Hi Andrew, This is my setup exactly: Ubuntu 16.04 Master cluster: 3 MON 3 OSD 1 RGW + MDS + RBD mirror Slave cluster: 3 MON 3 OSD 1 RGW + MDS + RBD mirror RBD mirror configured. RGW multisite configured, and multipart IO in progress when the rolling_update is run. on magna006 I am using the default /usr/share/ceph-ansible directory, all the standard group_vars options. Also we tried the rolling_update on a normal 3 mon 3 osd cluster on RHEL, and we did not see this issue. It may be specific to ubuntu or a multisite setup. Thanks, Tejas
I had purged the older cluster fully, before creating the slave cluster. I dont think there is any trace of the old cluster. But apparently I forgot to clean the log directory. Let me run the same rolling_update on the master cluster just to confirm.
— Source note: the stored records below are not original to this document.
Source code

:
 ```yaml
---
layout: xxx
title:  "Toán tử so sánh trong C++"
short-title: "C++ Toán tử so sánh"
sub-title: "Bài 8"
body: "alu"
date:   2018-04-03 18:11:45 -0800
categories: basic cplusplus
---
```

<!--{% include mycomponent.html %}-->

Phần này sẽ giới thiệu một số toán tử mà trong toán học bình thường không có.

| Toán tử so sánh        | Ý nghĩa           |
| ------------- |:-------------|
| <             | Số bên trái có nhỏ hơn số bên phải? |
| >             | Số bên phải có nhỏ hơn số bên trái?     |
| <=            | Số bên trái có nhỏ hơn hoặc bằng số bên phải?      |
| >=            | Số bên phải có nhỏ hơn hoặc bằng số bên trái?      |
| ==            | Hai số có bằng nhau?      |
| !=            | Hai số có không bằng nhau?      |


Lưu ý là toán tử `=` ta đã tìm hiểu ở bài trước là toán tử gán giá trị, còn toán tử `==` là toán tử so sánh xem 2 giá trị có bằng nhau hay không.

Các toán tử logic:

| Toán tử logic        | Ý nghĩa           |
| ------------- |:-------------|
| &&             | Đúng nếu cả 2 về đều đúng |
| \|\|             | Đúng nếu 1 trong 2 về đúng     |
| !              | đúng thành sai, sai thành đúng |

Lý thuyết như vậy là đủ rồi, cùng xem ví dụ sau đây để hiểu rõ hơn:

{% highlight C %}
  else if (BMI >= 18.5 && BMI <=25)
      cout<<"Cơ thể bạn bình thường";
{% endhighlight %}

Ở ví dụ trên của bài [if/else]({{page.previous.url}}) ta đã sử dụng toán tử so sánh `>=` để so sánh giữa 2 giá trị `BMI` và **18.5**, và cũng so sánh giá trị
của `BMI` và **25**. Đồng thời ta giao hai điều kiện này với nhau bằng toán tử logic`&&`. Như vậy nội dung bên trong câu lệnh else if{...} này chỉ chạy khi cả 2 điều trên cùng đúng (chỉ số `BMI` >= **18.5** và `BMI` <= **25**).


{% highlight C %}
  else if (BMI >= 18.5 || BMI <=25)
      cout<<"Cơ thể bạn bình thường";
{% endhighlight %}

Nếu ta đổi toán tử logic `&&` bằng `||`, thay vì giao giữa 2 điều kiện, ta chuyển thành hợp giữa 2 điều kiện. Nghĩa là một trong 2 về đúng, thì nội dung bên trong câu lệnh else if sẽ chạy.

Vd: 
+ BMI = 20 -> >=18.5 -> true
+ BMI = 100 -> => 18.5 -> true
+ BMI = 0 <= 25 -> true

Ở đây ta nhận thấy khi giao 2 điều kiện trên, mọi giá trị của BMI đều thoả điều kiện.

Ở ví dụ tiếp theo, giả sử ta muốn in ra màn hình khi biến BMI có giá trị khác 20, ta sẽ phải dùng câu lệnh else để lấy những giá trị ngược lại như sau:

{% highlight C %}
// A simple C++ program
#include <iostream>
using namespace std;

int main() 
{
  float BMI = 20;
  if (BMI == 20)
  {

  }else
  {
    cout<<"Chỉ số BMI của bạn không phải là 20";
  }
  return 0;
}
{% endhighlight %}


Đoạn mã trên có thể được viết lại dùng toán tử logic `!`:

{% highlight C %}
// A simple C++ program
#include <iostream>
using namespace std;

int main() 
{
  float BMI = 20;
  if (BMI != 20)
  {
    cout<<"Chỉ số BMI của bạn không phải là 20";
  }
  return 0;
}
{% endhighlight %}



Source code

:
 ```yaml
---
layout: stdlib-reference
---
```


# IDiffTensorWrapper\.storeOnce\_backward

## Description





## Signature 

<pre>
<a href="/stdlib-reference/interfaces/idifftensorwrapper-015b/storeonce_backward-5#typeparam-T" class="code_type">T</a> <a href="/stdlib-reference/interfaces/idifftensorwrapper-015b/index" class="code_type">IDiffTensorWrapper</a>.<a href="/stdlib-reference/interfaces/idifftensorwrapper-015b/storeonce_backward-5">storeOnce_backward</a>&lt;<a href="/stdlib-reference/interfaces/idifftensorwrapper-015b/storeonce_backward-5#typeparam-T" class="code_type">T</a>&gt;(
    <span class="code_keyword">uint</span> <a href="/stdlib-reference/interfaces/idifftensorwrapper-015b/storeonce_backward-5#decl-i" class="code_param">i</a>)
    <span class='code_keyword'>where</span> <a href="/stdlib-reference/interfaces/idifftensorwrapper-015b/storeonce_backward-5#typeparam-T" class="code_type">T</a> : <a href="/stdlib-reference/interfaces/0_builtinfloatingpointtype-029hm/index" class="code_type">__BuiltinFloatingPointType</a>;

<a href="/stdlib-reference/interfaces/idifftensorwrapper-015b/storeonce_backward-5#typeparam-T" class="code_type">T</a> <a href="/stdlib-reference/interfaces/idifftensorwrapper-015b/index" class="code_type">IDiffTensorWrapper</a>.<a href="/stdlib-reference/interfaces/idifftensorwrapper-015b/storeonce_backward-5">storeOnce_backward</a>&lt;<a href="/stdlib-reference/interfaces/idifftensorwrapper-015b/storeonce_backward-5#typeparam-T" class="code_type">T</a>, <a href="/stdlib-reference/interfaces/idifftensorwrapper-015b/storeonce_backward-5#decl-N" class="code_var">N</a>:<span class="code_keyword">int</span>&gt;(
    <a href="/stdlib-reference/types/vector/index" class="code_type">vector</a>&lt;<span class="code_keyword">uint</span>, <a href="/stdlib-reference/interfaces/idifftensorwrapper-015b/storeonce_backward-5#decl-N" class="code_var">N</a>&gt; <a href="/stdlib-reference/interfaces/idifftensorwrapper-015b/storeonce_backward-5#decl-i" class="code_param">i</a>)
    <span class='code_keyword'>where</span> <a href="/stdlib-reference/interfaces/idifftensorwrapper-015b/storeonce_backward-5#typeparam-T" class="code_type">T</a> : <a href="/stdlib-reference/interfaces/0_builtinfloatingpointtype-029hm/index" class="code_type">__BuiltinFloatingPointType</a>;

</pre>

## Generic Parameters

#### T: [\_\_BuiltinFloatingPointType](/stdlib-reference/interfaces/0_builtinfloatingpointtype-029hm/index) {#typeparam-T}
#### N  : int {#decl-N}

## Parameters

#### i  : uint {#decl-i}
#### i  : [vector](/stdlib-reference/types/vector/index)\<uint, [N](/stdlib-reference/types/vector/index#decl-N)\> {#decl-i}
for me these 2 issues are different. - description and comment#21 are different issues Initial description says problem with rgw upgrade which comes after all osd upgrade and problem mentioned in comment #21 is osd upgrade problem so as per me its 2 different issue so better to track it differently
(In reply to Rachana Patel from comment #31) > for me these 2 issues are different. > - description and comment#21 are different issues > > Initial description says problem with rgw upgrade which comes after all osd > upgrade and problem mentioned in comment #21 is osd upgrade problem so as > per me its 2 different issue so better to track it differently please refer https://bugzilla.redhat.com/show_bug.cgi?id=1380195 Bug 1380195 - [ceph-ansible] : rolling update is failing if cluster takes time to achieve OK state after OSD upgrade looks similar issue
(In reply to Rachana Patel from comment #33) > (In reply to Rachana Patel from comment #31) > > for me these 2 issues are different. > > - description and comment#21 are different issues > > > > Initial description says problem with rgw upgrade which comes after all osd > > upgrade and problem mentioned in comment #21 is osd upgrade problem so as > > per me its 2 different issue so better to track it differently > > please refer https://bugzilla.redhat.com/show_bug.cgi?id=1380195 > > Bug 1380195 - [ceph-ansible] : rolling update is failing if cluster takes > time to achieve OK state after OSD upgrade > > looks similar issue That does look similar, but the code we're testing does have the fix for 1380195 in it. Also, I don't think these OSDs ever achieve an OK state. They stay out until the service is restarted manually.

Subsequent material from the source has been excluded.